Work item | The records sit below. Return every line in them that holds the word "annotations".

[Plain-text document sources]
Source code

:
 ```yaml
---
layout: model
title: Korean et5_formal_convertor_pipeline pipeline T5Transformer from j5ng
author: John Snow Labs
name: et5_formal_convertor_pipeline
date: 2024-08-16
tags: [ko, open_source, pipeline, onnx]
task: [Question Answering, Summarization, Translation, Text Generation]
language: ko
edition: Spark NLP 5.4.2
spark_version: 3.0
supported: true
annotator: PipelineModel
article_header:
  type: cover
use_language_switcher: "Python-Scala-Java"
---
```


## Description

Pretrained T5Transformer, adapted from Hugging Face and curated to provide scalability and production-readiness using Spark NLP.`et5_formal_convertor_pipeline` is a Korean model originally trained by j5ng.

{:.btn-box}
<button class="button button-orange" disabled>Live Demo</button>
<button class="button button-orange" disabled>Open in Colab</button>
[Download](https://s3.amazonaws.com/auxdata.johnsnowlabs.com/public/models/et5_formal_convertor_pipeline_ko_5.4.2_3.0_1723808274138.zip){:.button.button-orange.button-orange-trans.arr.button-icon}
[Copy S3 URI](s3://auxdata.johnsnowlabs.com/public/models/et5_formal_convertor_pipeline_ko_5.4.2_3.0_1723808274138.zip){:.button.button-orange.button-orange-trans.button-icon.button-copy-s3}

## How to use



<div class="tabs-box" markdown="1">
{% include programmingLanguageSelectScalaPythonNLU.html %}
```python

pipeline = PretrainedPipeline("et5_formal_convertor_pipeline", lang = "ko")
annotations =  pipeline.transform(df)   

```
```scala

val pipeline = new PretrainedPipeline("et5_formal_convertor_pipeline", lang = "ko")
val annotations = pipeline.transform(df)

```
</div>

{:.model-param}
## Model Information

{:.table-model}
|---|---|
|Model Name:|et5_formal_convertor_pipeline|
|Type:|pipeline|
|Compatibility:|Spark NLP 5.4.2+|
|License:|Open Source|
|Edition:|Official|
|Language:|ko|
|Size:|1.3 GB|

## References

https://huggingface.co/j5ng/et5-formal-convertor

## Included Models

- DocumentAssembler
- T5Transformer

Expected answer |
annotations =  pipeline.transform(df)   
val annotations = pipeline.transform(df)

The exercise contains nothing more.